What is overlooked is that dental assistants are not trained or licensed to recognise or diagnose paediatric cardiac dysrhythmias or even the causes of cardiogenic, obstructive, or distributive shock. They are also not licensed to administer resuscitative medication or to intervene using a manual defibrillator during a paediatric sedation or anaesthesia crisis. They can only assist with basic life support (CPR) that anyone can be trained to perform. PALS is just window dressing and does not provide a true safety measure.

So, these “certified assistants” are actually virtually useless in an emergency?
Dr Agarwal: Oral surgeons and others who practise the single-operator model support a model whereby an oral surgeon or dentist both performs the dental procedure and administers the anaesthesia while a dental assistant “monitors”. Many mistakenly assume that dental assistants are similar to nurses or nurse aides and have basic medical training. They do not. Dental assistants can have as little as a high school education and then on-the-job training. They have no medical background and no medical education. Furthermore, as I mentioned earlier, programmes for dental anaesthesia assistants involve some online modules and a national certifying exam. Compare this to a physician anaesthesiologist who has attended high school, college, medical school and at least four years of specialised training in anaesthesiology or to a dentist anaesthesiologist who has completed high school, college, dental school and at least three years of specialised training in anaesthesiology.
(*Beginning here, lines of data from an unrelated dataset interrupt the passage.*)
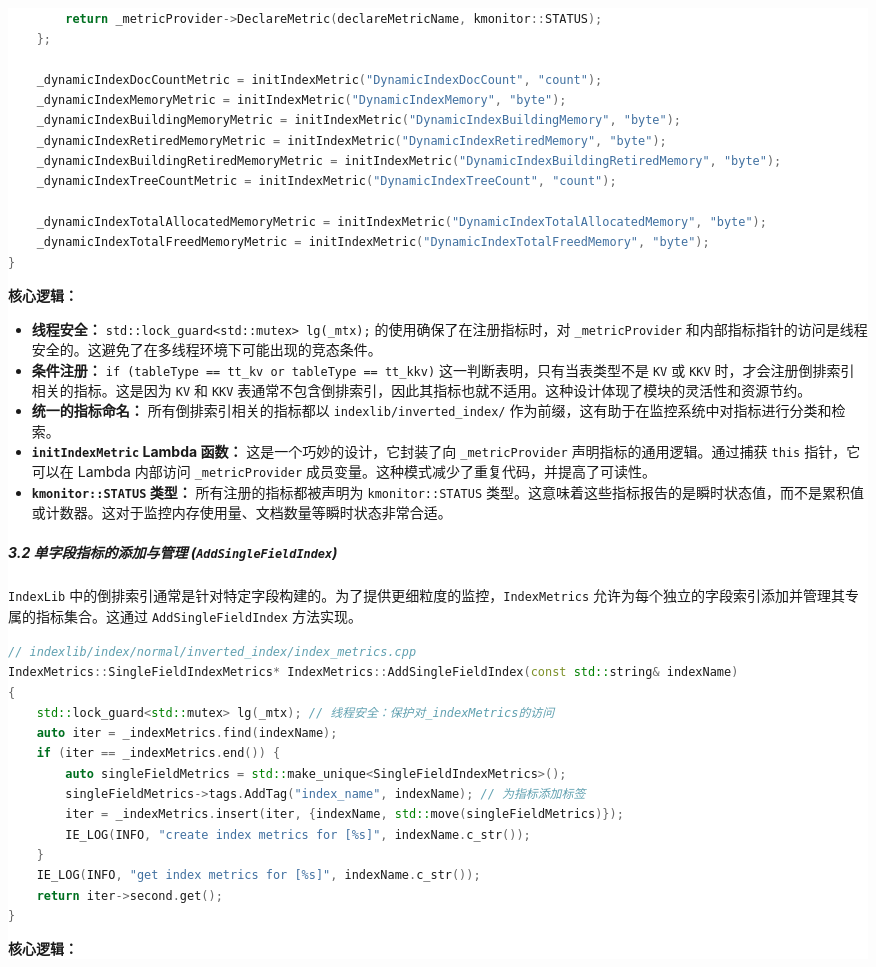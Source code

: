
 ```cpp
        return _metricProvider->DeclareMetric(declareMetricName, kmonitor::STATUS);
    };

    _dynamicIndexDocCountMetric = initIndexMetric("DynamicIndexDocCount", "count");
    _dynamicIndexMemoryMetric = initIndexMetric("DynamicIndexMemory", "byte");
    _dynamicIndexBuildingMemoryMetric = initIndexMetric("DynamicIndexBuildingMemory", "byte");
    _dynamicIndexRetiredMemoryMetric = initIndexMetric("DynamicIndexRetiredMemory", "byte");
    _dynamicIndexBuildingRetiredMemoryMetric = initIndexMetric("DynamicIndexBuildingRetiredMemory", "byte");
    _dynamicIndexTreeCountMetric = initIndexMetric("DynamicIndexTreeCount", "count");

    _dynamicIndexTotalAllocatedMemoryMetric = initIndexMetric("DynamicIndexTotalAllocatedMemory", "byte");
    _dynamicIndexTotalFreedMemoryMetric = initIndexMetric("DynamicIndexTotalFreedMemory", "byte");
}
```

**核心逻辑：**

*   **线程安全：** `std::lock_guard<std::mutex> lg(_mtx);` 的使用确保了在注册指标时，对 `_metricProvider` 和内部指标指针的访问是线程安全的。这避免了在多线程环境下可能出现的竞态条件。
*   **条件注册：** `if (tableType == tt_kv or tableType == tt_kkv)` 这一判断表明，只有当表类型不是 `KV` 或 `KKV` 时，才会注册倒排索引相关的指标。这是因为 `KV` 和 `KKV` 表通常不包含倒排索引，因此其指标也就不适用。这种设计体现了模块的灵活性和资源节约。
*   **统一的指标命名：** 所有倒排索引相关的指标都以 `indexlib/inverted_index/` 作为前缀，这有助于在监控系统中对指标进行分类和检索。
*   **`initIndexMetric` Lambda 函数：** 这是一个巧妙的设计，它封装了向 `_metricProvider` 声明指标的通用逻辑。通过捕获 `this` 指针，它可以在 Lambda 内部访问 `_metricProvider` 成员变量。这种模式减少了重复代码，并提高了可读性。
*   **`kmonitor::STATUS` 类型：** 所有注册的指标都被声明为 `kmonitor::STATUS` 类型。这意味着这些指标报告的是瞬时状态值，而不是累积值或计数器。这对于监控内存使用量、文档数量等瞬时状态非常合适。

##### 3.2 单字段指标的添加与管理 (`AddSingleFieldIndex`)

`IndexLib` 中的倒排索引通常是针对特定字段构建的。为了提供更细粒度的监控，`IndexMetrics` 允许为每个独立的字段索引添加并管理其专属的指标集合。这通过 `AddSingleFieldIndex` 方法实现。

```cpp
// indexlib/index/normal/inverted_index/index_metrics.cpp
IndexMetrics::SingleFieldIndexMetrics* IndexMetrics::AddSingleFieldIndex(const std::string& indexName)
{
    std::lock_guard<std::mutex> lg(_mtx); // 线程安全：保护对_indexMetrics的访问
    auto iter = _indexMetrics.find(indexName);
    if (iter == _indexMetrics.end()) {
        auto singleFieldMetrics = std::make_unique<SingleFieldIndexMetrics>();
        singleFieldMetrics->tags.AddTag("index_name", indexName); // 为指标添加标签
        iter = _indexMetrics.insert(iter, {indexName, std::move(singleFieldMetrics)});
        IE_LOG(INFO, "create index metrics for [%s]", indexName.c_str());
    }
    IE_LOG(INFO, "get index metrics for [%s]", indexName.c_str());
    return iter->second.get();
}
```

**核心逻辑：**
When complications occur—in medicine, we always assume that complications will occur at some point—you need experienced people to help manage multiple aspects of the patient’s care. You may need someone to start CPR and to perform additional airway manoeuvres, such as bag mask ventilation or even intubation. You will most likely need additional medication to help support the patient’s blood pressure, heart rate or heart rhythm. A person with no medical background, no matter how wonderful they are, will not have the ability to perform or even help with many of these tasks.

What role do insurance companies play in ensuring patients are kept safe?
Dr Agarwal: Many insurance companies will not pay for a separate anaesthesia provider for routine dental care. They will however pay a sedation fee to the oral surgeon or dentist who is performing the dental care. This sedation fee is often higher than the reimbursement for the procedure itself. This incentivises dentists and oral surgeons to both perform the dental care and provide the sedation or anaesthesia.
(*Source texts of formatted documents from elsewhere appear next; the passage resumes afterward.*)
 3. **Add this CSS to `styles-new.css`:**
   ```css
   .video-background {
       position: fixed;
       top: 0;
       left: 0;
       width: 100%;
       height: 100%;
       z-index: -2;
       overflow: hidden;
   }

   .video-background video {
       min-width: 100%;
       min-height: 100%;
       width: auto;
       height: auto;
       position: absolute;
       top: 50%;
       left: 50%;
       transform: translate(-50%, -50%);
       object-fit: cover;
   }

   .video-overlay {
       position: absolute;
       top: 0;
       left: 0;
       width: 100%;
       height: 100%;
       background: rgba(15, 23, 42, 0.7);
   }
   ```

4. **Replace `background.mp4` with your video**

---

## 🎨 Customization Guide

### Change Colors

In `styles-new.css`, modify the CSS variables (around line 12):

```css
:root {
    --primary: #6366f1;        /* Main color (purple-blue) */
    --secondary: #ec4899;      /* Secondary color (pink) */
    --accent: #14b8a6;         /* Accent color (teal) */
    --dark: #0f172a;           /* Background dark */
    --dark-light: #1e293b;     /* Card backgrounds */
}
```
Dr Tom: I think the biggest role that malpractice carriers have in this issue is in providing meaningful outcome data. There is no systematic process for tracking whether one type of practice results in fewer complications than another like we have in hospital or national healthcare service settings. The obvious source of data would be malpractice insurance carriers that have this important data. Closed claims could be examined for trends, and from there, we could use the data to substantiate claims of safety or lack thereof.

What are some changes that could be immediately enacted by stakeholders at various levels, such as clinicians, state board regulators, federal regulators and insurance companies?
Dr Agarwal: Insurance companies could start covering anaesthesia services, much the same way they do for any other surgery or procedure that requires anaesthesia. Unfortunately, dental and medical insurance is provided by different companies and neither wants to pay. Regulation can and should be increased to mandate evidence-based safe practices in all locations where anaesthesia and sedation services are being provided. There is no difference between anaesthesia or sedation being provided for an MRI, a tooth extraction, placement of ear tubes or repair of a laceration. The same rules and regulations should apply to everyone.

Dr Tom: I think an immediate action that could be taken is to have the large malpractice insurance carriers for all sedation and anaesthesia providers in dentistry release closed-claims data related to sedation or anaesthesia. It would be such an important release of information that could be stratified into meaningful data to be used to support new policies or challenge existing policy.